Southard & Southard, William H. Southard, pro se.

GROVES, Justice.

In 1966 the plaintiff (the respondent herein) made a trip from Denver to Hawaii, having purchased a round trip ticket from an airline. While in Hawaii the union (the petitioner herein) commenced a strike against the airline. As a result this airline was unable to transport the plaintiff back to Denver at the time he wished to return. He arranged passage with another airline at an additional cost of $52.19. The plaintiff brought action against the union in the county court to obtain judgment for this sum upon a common law theory of tortious interference with his contract with the airline. The union prevailed in the county court. The plaintiff appealed to the district court which awarded him judgment under his theory, incidentally, without citing any authority in support of the ruling. We granted certiorari.

The union suggests that, since airline management-labor disputes come within the purview of the Railway Labor Act, 45 U.S. C. § 151 et seq., the doctrine of federal pre-emption ousts state courts of jurisdiction. Brotherhood of Railroad Trainmen v. Jacksonville Terminal Co., 394 U.S. 369, 89 S. Ct. 1109, 22 L. Ed. 2d 344, held that the right to strike is an inherent and integral part of the Railway Labor Act and strikes by unions or persons subject to that Act are within the jurisdiction of the Act. It follows that, in an action to enjoin a union from striking against or picketing the person bringing the action, the rule of federal pre-emption applies and a state court would not have jurisdiction in the matter. Bussey v. Plumbers Local No. 3, 159 Colo. 479, 412 P.2d 907. Here the strike was not against the plaintiff; it was against the airline. We have not had called to our attention nor found any case for damages to a person by reason of a union's strike against or picketing of another, which involved pre-emption. Since we can and do make disposition of this action on other grounds, we have concluded not to plow the apparently virgin furrow of pre-emption.

It is not contended that there was any breach of any contract existing between the union and the plaintiff, as obviously there was no contract between them. The only contracts extant were between the union and airline on the one hand and between the airline and the plaintiff on the other. It follows that any relief that might be accorded the plaintiff would have to be found ex delicto.

*572 Our determination of this case is that there was not an interference with contract upon which a claim for relief can be based. There is no suggestion in the record that the strike was in any manner illegal nor that in connection therewith the union was not in full compliance with the Railway Labor Act.

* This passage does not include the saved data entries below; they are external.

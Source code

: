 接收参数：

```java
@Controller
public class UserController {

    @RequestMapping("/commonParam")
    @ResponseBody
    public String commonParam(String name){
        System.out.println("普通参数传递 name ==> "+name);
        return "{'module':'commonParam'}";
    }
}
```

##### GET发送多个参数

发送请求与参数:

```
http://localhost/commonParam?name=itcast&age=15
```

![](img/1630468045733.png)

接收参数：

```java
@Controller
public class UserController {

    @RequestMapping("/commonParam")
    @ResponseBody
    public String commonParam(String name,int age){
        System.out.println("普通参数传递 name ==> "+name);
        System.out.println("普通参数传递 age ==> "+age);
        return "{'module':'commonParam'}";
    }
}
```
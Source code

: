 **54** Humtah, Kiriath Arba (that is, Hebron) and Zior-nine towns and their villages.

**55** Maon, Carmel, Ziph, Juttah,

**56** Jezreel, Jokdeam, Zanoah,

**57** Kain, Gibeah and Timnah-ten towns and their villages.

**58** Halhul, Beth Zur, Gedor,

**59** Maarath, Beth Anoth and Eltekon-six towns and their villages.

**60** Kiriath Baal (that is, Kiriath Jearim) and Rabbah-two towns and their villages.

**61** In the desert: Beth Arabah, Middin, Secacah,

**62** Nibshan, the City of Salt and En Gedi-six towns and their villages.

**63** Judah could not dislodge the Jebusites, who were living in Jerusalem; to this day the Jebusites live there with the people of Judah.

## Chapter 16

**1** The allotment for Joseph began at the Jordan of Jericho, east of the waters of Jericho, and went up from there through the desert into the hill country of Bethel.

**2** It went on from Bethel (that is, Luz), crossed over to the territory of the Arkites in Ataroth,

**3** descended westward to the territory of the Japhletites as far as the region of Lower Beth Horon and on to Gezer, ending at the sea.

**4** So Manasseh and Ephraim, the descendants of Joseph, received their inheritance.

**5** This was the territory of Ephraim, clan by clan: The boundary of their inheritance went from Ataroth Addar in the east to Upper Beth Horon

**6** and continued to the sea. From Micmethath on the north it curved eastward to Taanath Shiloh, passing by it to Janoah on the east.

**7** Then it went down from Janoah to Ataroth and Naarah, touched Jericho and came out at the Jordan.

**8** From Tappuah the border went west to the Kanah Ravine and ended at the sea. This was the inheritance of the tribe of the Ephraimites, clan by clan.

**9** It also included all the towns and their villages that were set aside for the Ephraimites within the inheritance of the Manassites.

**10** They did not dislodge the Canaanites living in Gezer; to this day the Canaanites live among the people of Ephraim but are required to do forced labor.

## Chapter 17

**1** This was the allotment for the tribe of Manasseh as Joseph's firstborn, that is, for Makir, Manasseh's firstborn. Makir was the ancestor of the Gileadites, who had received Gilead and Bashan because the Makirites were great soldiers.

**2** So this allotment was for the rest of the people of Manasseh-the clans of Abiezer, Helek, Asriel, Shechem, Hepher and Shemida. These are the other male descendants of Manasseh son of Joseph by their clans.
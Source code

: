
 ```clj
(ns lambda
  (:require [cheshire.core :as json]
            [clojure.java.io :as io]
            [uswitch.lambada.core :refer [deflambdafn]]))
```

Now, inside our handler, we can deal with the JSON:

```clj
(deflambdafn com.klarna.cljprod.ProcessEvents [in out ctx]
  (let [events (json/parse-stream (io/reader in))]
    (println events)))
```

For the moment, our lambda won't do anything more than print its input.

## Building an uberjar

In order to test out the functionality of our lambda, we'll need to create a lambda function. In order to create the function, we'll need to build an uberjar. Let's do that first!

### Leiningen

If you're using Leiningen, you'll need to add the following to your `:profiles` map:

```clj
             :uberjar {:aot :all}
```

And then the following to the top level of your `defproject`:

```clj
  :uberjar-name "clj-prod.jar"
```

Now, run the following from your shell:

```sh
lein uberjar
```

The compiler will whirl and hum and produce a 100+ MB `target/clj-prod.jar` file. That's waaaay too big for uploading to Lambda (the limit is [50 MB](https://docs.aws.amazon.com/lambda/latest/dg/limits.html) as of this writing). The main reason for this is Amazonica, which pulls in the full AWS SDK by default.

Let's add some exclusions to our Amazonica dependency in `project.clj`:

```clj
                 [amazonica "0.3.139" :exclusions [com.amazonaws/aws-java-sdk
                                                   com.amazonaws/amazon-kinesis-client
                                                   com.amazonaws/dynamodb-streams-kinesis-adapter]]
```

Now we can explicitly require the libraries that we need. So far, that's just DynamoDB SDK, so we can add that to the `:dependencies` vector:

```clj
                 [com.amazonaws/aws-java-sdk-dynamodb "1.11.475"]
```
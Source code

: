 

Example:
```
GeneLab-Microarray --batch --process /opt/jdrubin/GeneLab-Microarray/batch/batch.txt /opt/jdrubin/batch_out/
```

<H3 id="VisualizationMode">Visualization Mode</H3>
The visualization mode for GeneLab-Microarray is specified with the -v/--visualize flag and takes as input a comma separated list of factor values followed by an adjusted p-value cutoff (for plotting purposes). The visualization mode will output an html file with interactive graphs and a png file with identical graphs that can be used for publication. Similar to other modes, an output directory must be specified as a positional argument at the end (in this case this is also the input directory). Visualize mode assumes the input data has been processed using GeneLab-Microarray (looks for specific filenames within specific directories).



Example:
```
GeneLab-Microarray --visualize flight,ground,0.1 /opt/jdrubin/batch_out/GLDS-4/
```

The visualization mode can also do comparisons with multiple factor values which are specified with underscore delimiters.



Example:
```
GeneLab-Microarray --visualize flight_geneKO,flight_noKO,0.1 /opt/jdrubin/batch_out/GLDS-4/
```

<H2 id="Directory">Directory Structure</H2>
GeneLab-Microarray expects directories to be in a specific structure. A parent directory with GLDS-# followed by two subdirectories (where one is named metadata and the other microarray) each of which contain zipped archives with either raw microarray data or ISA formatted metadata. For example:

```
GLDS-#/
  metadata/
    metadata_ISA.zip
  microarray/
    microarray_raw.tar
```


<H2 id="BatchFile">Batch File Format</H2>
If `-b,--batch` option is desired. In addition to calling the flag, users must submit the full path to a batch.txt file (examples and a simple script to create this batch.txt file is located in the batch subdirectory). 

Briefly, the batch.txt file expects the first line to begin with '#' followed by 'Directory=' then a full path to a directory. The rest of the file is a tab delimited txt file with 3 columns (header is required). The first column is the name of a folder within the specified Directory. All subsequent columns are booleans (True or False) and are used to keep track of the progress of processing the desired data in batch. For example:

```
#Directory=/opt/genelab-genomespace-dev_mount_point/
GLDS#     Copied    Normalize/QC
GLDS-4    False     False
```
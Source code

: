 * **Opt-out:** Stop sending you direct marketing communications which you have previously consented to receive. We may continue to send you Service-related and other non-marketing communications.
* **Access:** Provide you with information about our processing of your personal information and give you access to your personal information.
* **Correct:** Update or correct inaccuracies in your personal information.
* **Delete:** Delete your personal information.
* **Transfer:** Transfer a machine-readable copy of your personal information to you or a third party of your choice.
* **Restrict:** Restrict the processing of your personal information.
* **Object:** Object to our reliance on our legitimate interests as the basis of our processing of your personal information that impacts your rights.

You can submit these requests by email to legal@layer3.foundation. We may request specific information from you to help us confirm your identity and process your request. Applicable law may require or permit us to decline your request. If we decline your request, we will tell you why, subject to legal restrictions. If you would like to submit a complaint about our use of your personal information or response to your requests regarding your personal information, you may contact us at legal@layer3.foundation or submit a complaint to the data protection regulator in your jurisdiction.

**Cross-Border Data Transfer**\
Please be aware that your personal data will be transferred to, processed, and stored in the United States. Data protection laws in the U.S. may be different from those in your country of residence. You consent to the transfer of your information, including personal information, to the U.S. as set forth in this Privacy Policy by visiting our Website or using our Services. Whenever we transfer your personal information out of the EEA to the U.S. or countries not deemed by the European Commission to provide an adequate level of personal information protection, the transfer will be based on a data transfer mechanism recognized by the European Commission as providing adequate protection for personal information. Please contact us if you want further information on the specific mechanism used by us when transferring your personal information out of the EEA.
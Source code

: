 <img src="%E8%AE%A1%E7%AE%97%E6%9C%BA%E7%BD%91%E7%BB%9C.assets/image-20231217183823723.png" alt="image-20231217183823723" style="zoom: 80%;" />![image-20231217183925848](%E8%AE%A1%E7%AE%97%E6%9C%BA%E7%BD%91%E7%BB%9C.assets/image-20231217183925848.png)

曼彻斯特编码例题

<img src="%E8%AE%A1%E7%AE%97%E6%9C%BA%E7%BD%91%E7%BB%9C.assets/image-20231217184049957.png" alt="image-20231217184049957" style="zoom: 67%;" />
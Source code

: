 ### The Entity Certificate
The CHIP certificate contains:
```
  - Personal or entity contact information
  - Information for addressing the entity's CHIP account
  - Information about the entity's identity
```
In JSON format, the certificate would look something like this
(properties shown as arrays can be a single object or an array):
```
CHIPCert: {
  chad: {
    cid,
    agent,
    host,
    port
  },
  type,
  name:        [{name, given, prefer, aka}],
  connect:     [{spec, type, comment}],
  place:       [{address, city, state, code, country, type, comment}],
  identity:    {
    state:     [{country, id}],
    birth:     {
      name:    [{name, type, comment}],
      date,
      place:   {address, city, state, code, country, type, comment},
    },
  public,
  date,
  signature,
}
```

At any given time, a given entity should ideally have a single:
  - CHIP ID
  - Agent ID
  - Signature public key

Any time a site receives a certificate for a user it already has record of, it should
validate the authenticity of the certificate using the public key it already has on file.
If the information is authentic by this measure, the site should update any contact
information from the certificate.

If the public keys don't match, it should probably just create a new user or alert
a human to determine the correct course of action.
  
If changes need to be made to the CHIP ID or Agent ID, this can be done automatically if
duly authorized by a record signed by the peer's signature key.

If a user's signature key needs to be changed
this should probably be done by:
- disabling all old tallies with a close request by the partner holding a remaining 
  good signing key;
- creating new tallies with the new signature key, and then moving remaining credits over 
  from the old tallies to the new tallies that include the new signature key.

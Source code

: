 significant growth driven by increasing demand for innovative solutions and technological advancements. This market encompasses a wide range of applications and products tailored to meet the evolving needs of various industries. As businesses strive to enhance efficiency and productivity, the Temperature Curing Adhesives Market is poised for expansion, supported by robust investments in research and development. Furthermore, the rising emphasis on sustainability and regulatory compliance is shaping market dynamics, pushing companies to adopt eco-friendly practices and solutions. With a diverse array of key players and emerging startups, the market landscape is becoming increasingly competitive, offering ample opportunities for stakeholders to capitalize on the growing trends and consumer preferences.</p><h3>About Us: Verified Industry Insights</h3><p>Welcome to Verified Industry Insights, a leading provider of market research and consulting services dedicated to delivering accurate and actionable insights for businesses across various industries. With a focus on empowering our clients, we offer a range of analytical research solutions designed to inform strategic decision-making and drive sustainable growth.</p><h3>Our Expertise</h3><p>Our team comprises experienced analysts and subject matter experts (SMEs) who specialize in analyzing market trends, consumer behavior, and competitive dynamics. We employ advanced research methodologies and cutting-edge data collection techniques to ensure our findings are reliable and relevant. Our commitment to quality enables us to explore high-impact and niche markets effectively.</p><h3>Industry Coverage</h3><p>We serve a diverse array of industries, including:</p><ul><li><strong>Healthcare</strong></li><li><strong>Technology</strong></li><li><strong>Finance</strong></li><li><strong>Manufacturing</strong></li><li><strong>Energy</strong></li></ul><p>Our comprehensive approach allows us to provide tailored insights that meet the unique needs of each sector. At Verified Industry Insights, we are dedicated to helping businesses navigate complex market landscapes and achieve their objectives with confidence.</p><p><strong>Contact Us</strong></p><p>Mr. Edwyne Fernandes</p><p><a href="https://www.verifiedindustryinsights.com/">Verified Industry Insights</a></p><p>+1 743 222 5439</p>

We are not familiar with any authority holding that the plaintiff had a right which protected him against any strike by this union. He cites Ran W. Hat Shop v. Sculley, 98 Conn. 1, 118 A. 55, 29 A.L.R. 551. Whether or not this opinion remains sound after 47 years which have elapsed since it was issued is debatable; it is distinguishable, however, on the basis that the union acted intentionally to prevent the employer from filling the plaintiff's orders.

Generally, tortious interference with contractual rights to be actionable must involve a wrongful act or a legal act performed in an unlawful manner. Stated perhaps more precisely, "There is no liability for inducing a breach of contract where the breach is caused by the exercise of an absolute rightthat is, an act which a person has a definite legal right to do without any qualification." Augustine v. Trucco, 124 Cal. App. 2d 229, 268 P.2d 780. See § 29 in Annot., 26 A.L.R.2d 1263 and 84 A.L.R. 79.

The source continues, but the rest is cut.